Only the lines below between the ones containing "### gov.contrib.policyengine.budget.consumer_incident_tax_change" and "## REUNIDOS", inclusive, are to be reproduced, each exactly as it stands.

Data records
===

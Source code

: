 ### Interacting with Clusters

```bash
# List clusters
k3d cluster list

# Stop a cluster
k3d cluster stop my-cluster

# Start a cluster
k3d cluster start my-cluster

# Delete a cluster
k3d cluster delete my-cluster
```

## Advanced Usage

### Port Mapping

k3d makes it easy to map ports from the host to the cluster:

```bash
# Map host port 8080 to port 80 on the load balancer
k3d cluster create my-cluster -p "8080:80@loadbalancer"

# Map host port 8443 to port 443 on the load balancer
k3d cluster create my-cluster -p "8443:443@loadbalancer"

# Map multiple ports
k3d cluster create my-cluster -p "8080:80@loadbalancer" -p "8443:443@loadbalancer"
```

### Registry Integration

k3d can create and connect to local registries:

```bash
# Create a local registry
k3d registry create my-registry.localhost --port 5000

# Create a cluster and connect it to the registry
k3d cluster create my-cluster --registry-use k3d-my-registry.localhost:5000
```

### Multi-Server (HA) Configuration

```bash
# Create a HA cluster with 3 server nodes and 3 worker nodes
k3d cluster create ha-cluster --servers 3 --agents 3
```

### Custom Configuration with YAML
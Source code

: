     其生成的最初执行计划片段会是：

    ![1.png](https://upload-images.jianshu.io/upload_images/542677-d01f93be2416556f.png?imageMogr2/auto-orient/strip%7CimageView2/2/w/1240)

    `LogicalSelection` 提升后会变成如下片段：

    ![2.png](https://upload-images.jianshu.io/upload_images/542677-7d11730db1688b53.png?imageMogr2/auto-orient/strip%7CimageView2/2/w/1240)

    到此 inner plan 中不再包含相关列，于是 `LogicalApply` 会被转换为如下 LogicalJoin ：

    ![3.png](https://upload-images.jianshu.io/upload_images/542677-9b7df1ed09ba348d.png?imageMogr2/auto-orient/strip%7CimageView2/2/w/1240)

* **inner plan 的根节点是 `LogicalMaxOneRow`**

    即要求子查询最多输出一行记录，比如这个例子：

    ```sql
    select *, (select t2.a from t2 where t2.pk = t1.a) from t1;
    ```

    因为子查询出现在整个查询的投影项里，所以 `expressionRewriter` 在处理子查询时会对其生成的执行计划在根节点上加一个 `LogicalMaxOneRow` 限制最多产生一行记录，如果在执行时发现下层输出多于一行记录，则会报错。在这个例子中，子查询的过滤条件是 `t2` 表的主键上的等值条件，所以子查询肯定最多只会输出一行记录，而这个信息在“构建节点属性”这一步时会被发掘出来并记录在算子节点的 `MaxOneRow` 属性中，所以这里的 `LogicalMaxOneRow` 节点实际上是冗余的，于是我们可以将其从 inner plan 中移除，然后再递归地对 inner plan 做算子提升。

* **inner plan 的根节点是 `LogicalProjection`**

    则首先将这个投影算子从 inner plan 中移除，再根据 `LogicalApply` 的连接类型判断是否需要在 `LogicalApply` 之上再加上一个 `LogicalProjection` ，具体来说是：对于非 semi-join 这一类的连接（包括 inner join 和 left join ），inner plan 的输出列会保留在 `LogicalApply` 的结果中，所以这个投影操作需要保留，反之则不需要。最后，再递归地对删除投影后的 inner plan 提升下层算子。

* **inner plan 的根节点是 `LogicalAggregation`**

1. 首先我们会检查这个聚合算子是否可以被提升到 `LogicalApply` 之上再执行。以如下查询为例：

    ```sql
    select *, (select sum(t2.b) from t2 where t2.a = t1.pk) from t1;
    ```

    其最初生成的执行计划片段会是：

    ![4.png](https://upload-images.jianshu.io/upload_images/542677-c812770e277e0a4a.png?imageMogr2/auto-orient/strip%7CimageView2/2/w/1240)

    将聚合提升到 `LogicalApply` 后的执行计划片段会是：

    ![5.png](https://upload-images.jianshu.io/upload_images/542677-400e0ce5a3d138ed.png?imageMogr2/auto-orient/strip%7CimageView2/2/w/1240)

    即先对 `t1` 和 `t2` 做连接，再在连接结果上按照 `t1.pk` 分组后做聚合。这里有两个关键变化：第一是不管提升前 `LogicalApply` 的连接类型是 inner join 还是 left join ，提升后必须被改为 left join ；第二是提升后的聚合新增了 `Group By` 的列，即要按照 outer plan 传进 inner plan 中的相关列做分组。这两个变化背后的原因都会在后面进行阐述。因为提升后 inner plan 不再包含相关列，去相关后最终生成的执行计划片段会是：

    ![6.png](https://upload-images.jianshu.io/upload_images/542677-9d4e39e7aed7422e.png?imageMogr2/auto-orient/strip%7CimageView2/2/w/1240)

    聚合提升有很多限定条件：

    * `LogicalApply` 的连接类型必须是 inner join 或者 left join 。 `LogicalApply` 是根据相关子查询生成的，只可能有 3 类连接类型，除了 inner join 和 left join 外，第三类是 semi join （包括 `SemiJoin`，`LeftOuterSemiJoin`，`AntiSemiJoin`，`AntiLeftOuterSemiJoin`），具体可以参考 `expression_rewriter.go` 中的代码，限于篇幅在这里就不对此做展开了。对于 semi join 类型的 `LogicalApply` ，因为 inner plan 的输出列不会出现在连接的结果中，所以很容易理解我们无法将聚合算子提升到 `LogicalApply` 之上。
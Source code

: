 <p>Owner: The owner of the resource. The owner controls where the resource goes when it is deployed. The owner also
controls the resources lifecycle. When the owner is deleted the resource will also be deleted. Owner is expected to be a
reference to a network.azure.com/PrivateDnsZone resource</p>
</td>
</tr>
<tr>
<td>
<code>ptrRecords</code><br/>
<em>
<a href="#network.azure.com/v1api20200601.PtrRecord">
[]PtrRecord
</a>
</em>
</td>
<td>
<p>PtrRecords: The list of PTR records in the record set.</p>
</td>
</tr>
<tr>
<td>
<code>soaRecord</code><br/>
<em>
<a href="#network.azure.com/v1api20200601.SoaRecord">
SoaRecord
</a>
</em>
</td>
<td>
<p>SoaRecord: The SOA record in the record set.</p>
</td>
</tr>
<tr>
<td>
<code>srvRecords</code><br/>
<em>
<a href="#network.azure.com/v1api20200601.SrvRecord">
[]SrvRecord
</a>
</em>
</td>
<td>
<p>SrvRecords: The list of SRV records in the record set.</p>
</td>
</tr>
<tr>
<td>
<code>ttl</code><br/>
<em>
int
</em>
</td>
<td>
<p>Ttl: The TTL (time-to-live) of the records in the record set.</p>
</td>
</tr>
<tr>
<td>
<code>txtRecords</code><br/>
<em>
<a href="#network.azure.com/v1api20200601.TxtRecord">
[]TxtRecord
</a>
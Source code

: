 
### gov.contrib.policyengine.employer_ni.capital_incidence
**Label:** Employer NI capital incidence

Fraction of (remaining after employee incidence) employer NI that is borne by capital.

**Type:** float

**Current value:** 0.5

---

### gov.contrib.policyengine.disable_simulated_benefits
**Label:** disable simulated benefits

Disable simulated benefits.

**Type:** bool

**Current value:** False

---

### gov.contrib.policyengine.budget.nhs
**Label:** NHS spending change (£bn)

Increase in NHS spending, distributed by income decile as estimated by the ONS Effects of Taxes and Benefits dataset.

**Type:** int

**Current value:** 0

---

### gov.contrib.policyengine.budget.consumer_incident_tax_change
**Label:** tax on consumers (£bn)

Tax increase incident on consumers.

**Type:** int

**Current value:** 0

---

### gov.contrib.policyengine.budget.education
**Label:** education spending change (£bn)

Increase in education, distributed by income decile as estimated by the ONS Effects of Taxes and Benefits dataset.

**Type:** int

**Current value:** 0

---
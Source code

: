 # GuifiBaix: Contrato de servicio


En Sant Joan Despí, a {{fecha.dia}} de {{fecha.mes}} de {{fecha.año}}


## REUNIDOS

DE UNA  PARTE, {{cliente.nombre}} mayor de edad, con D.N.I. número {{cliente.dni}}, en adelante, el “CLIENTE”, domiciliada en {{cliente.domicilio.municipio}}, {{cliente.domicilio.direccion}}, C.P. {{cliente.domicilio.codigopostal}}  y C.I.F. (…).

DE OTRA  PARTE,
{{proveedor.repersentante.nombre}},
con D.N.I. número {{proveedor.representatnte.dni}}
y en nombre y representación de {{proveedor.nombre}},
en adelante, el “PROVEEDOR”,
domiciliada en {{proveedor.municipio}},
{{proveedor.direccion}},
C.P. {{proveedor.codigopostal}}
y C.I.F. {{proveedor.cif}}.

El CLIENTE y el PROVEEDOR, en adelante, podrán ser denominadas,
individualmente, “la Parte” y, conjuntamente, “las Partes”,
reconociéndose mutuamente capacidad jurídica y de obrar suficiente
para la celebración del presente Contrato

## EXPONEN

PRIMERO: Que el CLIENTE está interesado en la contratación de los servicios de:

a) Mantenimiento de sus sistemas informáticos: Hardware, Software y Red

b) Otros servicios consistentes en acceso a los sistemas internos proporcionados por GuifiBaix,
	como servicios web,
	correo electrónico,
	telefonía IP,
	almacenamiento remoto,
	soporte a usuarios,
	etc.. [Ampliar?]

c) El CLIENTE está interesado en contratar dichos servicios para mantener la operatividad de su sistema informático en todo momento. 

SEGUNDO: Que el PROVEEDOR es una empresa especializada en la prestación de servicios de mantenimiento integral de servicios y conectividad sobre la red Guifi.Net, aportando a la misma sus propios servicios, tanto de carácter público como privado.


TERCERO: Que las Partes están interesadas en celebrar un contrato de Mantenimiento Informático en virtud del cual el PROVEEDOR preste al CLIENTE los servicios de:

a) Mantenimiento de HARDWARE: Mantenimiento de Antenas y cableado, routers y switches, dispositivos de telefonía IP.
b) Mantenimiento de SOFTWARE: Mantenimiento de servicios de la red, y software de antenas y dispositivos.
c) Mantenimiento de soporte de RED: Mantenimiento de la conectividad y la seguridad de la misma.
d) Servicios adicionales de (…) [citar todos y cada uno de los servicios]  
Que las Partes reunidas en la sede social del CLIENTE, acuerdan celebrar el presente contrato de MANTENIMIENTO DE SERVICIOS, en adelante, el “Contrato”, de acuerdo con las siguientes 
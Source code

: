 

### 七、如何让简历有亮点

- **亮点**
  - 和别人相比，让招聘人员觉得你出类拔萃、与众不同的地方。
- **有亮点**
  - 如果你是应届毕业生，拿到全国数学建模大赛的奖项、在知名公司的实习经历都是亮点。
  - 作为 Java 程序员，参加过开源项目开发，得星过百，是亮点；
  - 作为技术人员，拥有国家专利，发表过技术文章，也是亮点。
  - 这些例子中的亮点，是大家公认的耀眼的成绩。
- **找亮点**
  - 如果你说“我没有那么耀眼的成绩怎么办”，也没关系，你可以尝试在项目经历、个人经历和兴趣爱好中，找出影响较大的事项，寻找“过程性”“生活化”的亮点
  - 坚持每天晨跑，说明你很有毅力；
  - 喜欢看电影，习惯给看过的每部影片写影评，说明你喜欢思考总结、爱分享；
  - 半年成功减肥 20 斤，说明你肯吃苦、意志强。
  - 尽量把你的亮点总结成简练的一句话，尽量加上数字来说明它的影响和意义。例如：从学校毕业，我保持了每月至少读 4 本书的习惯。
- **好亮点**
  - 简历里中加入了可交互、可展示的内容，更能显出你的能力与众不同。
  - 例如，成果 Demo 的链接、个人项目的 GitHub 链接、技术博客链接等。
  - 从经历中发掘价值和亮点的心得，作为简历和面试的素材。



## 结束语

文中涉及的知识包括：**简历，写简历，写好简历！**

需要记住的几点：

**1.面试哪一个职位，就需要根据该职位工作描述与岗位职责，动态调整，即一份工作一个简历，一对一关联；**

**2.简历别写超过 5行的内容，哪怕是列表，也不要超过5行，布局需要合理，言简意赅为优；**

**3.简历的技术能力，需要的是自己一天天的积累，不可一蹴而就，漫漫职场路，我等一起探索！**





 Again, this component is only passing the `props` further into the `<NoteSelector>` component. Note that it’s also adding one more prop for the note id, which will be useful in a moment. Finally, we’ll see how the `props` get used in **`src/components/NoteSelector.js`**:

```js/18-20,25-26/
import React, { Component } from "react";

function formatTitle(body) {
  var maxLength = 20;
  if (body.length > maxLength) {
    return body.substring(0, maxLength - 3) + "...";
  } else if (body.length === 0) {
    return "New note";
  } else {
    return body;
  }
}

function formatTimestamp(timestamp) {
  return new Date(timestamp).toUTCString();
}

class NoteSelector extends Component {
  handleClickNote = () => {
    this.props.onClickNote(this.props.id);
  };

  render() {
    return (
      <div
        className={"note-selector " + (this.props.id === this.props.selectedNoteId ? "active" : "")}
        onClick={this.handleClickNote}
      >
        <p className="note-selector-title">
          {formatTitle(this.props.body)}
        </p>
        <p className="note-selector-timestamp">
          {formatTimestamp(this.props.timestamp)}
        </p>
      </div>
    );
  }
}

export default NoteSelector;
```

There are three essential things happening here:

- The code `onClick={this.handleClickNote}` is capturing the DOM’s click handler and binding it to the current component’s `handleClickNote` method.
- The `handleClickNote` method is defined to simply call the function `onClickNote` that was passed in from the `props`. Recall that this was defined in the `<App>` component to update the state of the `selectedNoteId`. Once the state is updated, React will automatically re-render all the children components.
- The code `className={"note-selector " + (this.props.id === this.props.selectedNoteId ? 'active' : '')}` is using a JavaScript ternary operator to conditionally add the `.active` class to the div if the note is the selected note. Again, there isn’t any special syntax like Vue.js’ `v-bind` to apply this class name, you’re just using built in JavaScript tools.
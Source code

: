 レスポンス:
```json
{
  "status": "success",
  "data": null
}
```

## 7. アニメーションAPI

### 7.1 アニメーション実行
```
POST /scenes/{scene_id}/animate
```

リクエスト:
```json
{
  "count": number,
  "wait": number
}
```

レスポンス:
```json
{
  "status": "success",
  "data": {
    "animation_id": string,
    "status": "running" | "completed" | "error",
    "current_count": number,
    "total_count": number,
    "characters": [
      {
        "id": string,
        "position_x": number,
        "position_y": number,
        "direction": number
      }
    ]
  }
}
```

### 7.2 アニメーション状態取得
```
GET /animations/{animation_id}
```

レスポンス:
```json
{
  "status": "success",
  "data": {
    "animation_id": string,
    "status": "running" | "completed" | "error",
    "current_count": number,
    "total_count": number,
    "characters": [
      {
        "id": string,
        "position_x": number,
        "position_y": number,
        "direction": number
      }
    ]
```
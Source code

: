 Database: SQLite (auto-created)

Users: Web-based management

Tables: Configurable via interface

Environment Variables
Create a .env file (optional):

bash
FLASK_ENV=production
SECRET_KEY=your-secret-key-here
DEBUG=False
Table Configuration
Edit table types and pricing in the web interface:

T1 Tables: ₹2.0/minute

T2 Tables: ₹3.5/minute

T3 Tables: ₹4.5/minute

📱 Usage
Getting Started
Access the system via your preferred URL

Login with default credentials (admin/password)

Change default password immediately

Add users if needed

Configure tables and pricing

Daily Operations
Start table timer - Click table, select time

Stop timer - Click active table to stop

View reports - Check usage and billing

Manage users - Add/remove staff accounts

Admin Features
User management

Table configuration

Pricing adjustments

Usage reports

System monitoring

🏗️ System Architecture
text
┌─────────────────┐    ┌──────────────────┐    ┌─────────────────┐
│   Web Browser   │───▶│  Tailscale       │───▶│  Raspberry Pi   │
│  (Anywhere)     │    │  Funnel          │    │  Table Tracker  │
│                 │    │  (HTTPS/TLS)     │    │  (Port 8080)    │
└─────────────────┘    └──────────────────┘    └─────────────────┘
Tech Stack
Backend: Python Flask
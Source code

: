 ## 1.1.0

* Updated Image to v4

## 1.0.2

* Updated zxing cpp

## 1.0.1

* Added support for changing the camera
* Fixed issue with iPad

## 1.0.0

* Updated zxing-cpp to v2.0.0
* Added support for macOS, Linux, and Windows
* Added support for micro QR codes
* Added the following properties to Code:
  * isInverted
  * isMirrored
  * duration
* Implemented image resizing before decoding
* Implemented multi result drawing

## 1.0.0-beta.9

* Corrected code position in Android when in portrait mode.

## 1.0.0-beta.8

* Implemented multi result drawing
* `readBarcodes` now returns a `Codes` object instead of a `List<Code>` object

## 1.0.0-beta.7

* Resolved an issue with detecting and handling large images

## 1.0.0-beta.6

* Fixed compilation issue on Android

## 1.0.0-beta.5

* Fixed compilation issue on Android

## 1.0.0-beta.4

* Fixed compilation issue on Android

===

**Reply to the exercise:**
### gov.contrib.policyengine.budget.consumer_incident_tax_change
**Label:** tax on consumers (£bn)

Tax increase incident on consumers.

**Type:** int

**Current value:** 0

---

### gov.contrib.policyengine.budget.education
**Label:** education spending change (£bn)

Increase in education, distributed by income decile as estimated by the ONS Effects of Taxes and Benefits dataset.

**Type:** int

**Current value:** 0

---
Source code

: # GuifiBaix: Contrato de servicio


En Sant Joan Despí, a {{fecha.dia}} de {{fecha.mes}} de {{fecha.año}}


## REUNIDOS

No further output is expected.